Why do I mention that? First of all, because it is a dynamic polymer. It is a polymer based on non-covalent interactions, but also to illustrate how far, how long it can take to go from basic concept to an application. In 2003 of all, one can look at the possibility
to have self-healing materials. Let's have a look here. That's a transparent film which contains entities which are linked by non-covalent interactions. You can cut this film in two, superimpose the two ends, and then you press with your finger just for some time.
Not very quantitative, but you press with your finger and you can stretch and it sticks again. I have a movie for that, but I didn't want to show it. It takes a bit too much time just to get from one thing to the other one. But you can see this, you can stretch, and it has the mechanical properties almost the same as the starting film.
The reason that it are not the same is probably because it was not pressed long enough and this was not a very quantitative way of doing things. But this just demonstrates that supermolecular polymer films are self-healing materials. Now, the other point of importance is in addition
to having this practical material type of application, there's another possibility. And in 2013, in October of that year, I got an email from a small company saying we have developed supermolecular polymer materials which are biocompatible. And what they had done is using supermolecular materials,
this company Xeltis has used this type of material to make cardiovascular implants. These cardiovascular implants were then used for the reconstruction of the heart of children who had a congenital cardiac malformation.

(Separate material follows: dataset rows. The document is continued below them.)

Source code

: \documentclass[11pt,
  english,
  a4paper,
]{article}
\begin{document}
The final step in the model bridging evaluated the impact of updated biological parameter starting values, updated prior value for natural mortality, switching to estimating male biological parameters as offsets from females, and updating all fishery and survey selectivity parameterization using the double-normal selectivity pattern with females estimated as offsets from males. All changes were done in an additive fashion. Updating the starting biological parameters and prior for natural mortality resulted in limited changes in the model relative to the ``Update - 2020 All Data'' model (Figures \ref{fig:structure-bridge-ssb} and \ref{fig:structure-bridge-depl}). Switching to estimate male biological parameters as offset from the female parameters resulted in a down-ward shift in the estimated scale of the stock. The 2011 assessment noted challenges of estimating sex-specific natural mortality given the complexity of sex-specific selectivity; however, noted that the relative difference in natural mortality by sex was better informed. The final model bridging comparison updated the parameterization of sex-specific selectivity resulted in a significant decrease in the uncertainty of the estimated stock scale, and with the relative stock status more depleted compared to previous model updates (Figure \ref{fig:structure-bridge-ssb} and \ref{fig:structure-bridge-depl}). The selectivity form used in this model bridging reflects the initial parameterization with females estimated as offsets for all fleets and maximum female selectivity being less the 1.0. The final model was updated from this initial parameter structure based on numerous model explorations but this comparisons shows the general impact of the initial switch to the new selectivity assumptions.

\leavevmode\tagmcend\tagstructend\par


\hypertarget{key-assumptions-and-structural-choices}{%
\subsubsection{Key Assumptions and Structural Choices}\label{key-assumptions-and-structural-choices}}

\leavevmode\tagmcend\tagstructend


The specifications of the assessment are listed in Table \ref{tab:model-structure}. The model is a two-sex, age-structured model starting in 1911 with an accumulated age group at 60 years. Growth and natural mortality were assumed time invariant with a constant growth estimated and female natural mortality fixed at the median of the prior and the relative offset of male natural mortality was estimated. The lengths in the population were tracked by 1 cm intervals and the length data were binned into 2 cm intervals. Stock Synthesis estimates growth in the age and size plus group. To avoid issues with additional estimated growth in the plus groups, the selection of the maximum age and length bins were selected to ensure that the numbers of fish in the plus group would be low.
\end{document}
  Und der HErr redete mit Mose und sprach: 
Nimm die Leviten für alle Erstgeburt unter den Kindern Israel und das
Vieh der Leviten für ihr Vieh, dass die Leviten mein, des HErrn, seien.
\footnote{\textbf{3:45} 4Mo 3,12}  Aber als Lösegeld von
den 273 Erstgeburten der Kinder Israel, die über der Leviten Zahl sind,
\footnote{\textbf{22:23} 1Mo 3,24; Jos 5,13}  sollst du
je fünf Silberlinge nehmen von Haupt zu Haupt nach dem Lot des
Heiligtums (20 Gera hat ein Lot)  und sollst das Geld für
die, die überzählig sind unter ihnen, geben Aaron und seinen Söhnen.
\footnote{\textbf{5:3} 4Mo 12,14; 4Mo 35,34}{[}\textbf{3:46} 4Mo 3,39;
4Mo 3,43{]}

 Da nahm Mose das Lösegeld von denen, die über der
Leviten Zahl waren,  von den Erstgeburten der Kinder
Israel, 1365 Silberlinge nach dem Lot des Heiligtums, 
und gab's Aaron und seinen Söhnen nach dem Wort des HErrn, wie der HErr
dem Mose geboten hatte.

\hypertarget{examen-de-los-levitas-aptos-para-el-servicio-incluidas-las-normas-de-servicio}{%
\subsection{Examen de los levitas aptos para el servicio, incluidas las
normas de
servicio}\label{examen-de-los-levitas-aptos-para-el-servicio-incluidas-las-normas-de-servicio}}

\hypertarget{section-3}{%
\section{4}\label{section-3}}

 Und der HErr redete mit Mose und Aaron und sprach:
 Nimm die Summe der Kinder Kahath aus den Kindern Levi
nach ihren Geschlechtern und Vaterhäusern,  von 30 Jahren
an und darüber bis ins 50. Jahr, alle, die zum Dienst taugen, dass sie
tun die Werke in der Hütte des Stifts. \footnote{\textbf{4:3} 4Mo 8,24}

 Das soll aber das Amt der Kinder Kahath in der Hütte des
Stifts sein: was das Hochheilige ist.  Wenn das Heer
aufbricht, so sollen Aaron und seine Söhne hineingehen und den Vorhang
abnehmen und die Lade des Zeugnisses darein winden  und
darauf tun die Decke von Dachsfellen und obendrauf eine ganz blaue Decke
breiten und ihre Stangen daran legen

It was indeed done, and here you see the first young girl who was implanted by Leo Boqueria. He's a cardiovascular surgeon at the Bakulev Scientific Center for Cardiovascular Research in Moscow. This was in 2013, it's now almost four years later
and she's fine. Many more children have now been implanted, at least 10, but I haven't followed all of it, so more than that. So that is, of course, for when you do basic research, it's a great satisfaction to see that some of the principles introduced many years earlier
finally came to a material which is now present and used in surgery for children. This has now been developed also by the same company to make a heart valve, which these are shown here, which was implanted in July 2016,
and which for the moment is also going well. They tell me that it's really a big change in surgical practice. Now, this is just about super molecular polymers, and as I said, this field has now developed very much and there's a lot of work going on in the area. What about now making dynamic polymers
which are covalent, where the connections between the pieces are covalently reversible? Then you would simply think of doing something which any chemist, it's sort of very simple kind of thing to do, it's a dicarbonyl, a diamine, you mix them together and you get a polyimine, no big deal, and you can make them for polyimines
or you can use hydrazides to make polyiside hydrazones. This is just something which is for a chemist, it's quite a normal thing to do. So, now what can one do with this type of polymers? What can one use them for, are they interesting or are they just some kind of idea
which doesn't need to match? If you make a film of dynamic polymers which can undergo dynamic component recombination, you can superimpose these two films. And let's now look at A and B as two components of the film.
A might be a diamine, B might be a bicarbonyl. So A, B, AB, they're lumped together forming that dynamic polymeric chain. You can then make another film which has another diamine, A prime,
and another bicarbonyl compound, B prime, and you make then the chain A prime, B prime, A prime, B prime. Now you superimpose the two films. What would happen, what can happen? This connection is in principle dynamic. And then, of course, it can disconnect
and recombine with the film below. In other words, A can now combine with B prime and A prime can combine with B. That means that you can generate inside your material the two new combinations which did not exist before.
And that can be quite interesting because they may have other properties. They may change the property of the material itself in a way which is a dynamic way. Let's assume these are the imains but they can be other functions of that type. And so how can one make use of it? Several ways have been tried and have been implemented.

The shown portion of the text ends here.